• _THE TASK_: The records that follow are to be repeated without alteration.

_ _ _ _

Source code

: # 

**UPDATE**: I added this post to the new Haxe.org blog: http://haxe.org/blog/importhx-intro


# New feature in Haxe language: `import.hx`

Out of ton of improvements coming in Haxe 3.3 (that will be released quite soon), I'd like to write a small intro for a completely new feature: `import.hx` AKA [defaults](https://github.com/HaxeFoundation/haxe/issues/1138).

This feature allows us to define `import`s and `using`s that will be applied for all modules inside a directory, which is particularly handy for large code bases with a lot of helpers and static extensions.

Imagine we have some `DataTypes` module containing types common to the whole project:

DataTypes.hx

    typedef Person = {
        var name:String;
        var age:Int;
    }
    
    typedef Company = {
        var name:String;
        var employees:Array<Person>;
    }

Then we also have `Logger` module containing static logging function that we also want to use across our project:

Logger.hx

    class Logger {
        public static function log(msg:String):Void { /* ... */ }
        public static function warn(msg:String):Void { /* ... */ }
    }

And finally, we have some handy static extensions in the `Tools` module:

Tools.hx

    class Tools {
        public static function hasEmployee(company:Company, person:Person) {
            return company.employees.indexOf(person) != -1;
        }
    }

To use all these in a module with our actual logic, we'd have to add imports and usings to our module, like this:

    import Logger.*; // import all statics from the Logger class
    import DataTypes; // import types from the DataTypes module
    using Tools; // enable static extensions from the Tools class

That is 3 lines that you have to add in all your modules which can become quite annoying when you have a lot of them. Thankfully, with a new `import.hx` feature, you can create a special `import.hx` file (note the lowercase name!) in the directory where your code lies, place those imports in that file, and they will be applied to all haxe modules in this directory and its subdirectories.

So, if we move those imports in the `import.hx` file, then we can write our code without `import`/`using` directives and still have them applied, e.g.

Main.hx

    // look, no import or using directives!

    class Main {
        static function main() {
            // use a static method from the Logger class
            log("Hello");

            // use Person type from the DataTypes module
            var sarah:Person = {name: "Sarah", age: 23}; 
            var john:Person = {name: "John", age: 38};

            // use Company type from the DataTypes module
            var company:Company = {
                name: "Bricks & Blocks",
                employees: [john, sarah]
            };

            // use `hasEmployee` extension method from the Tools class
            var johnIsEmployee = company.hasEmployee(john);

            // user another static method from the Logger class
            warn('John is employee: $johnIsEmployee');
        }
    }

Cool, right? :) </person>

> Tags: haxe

_ _ _ _

• _WRITTEN RESPONSE_:
Source code

: # 

**UPDATE**: I added this post to the new Haxe.org blog: http://haxe.org/blog/importhx-intro


# New feature in Haxe language: `import.hx`

Out of ton of improvements coming in Haxe 3.3 (that will be released quite soon), I'd like to write a small intro for a completely new feature: `import.hx` AKA [defaults](https://github.com/HaxeFoundation/haxe/issues/1138).

This feature allows us to define `import`s and `using`s that will be applied for all modules inside a directory, which is particularly handy for large code bases with a lot of helpers and static extensions.

Imagine we have some `DataTypes` module containing types common to the whole project:

DataTypes.hx

    typedef Person = {
        var name:String;
        var age:Int;
    }
    
    typedef Company = {
        var name:String;
        var employees:Array<Person>;
    }

Then we also have `Logger` module containing static logging function that we also want to use across our project:

Logger.hx

    class Logger {
        public static function log(msg:String):Void { /* ... */ }
        public static function warn(msg:String):Void { /* ... */ }
    }

And finally, we have some handy static extensions in the `Tools` module:

Tools.hx

    class Tools {
        public static function hasEmployee(company:Company, person:Person) {
            return company.employees.indexOf(person) != -1;
        }
    }

To use all these in a module with our actual logic, we'd have to add imports and usings to our module, like this:

    import Logger.*; // import all statics from the Logger class
    import DataTypes; // import types from the DataTypes module
    using Tools; // enable static extensions from the Tools class

That is 3 lines that you have to add in all your modules which can become quite annoying when you have a lot of them. Thankfully, with a new `import.hx` feature, you can create a special `import.hx` file (note the lowercase name!) in the directory where your code lies, place those imports in that file, and they will be applied to all haxe modules in this directory and its subdirectories.

So, if we move those imports in the `import.hx` file, then we can write our code without `import`/`using` directives and still have them applied, e.g.

Main.hx

    // look, no import or using directives!

    class Main {
        static function main() {
            // use a static method from the Logger class
            log("Hello");

            // use Person type from the DataTypes module
            var sarah:Person = {name: "Sarah", age: 23}; 
            var john:Person = {name: "John", age: 38};

            // use Company type from the DataTypes module
            var company:Company = {
                name: "Bricks & Blocks",
                employees: [john, sarah]
            };

            // use `hasEmployee` extension method from the Tools class
            var johnIsEmployee = company.hasEmployee(john);

            // user another static method from the Logger class
            warn('John is employee: $johnIsEmployee');
        }
    }

Cool, right? :) </person>

> Tags: haxe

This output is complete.